The history of the amendment of 1931, to which we must give consideration in determining its effect (McLean v. United States, 226 U. S. 374; Lapina v. Williams, 232 id. 78; Blake v. National Banks, 23 Wall. 307; People ex rel. Fleming v. Dalton, 158 N. Y. 175 and cases cited at pp. 184, 185), strongly confirms this view. It is a matter of record that while that amendment was under consideration the committee on general welfare of the board of aldermen reported to the board (Proceedings of the Board of Aldermen and Municipal Assembly, Aldermanic Branch, vol. I, p. 1179, dated June 2, 1931), as follows: The purpose of the proposed ordinance is to require a license from the commissioner of licenses for any place of public amusement or sport not specifically mentioned in the Code of Ordinances. It can readily be understood that different amusements and sports will be introduced to the public and pending the amendment to the Code of Ordinances there would be no effective regulation. Your Committee therefore deems it advisable to prescribe that places of public amusement and sport should not be operated without a license and that the commissioner of licenses should have power to prescribe the terms and conditions upon which such license should be issued, pending the adoption of the ordinance covering the subject by the Board of Aldermen.”

Following this report of the committee on general welfare, the amendment was enacted, effective June 16, 1931. In the light of the history of that amendment, combined with the terms in which *61it is expressed and its inconsistency with other licensing provisions if construed differently, we think it can have no application to theatres and that the commissioner of licenses is accordingly without jurisdiction to suspend or revoke such a license. Nor is there force in the suggestion that if the commissioner has power to refuse the renewal of the license for a theatre (Matter of Rudhlan Amusement Corp. v. Geraghty, 146 Misc. 308) he must also have the power to suspend or revoke. The case cited fully recognized that these powers differ both in nature and effect. That they are different is very evident from the fact alone that where the commissioner refuses to renew a license, the licensee does not lose the amount paid as a license fee, while if the license is revoked or suspended the licensee may lose the greater part of the amount so paid.
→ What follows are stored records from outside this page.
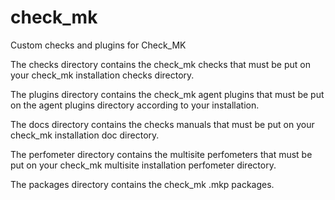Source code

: check_mk
========

Custom checks and plugins for Check_MK

The checks directory contains the check_mk checks that must be put on your check_mk installation checks directory.

The plugins directory contains the check_mk agent plugins that must be put on the agent plugins directory according to your installation.

The docs directory contains the checks manuals that must be put on your check_mk installation doc directory.

The perfometer directory contains the multisite perfometers that must be put on your check_mk multisite installation perfometer directory.

The packages directory contains the check_mk .mkp packages.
If the commissioner has no such jurisdiction, then, of course, he cannot exercise the power of revocation, even after a hearing and for reasonable cause. If there is no such jurisdiction, then also, the plaintiff’s consent to conform to the regulations of the department of licenses with respect to the nature of the exhibitions, given without waiver of any legal rights, is ineffectual to vest the commissioner with jurisdiction over subject-matter which is not conferred by law. (Compare Benson v. Eastern Bldg. & Loan Assn., 174 N. Y. 83; Meacham v. Jamestown, F. & C. R. R. Co., 211 id. 346; Dudley v. Mayhew, 3 id. 9; Davidsburgh v. Knickerbocker Life Ins. Co., 90 id. 526, 530; Cooley Const. Lim. [5th ed.] p. 493.)

The order should be reversed, with twenty dollars costs and disbursements, and the motion for an injunction pendente lite granted.

McAvoy and O’Malley, JJ., concur; Martin, P. J., and Merrell, J., dissent and vote for affirmance.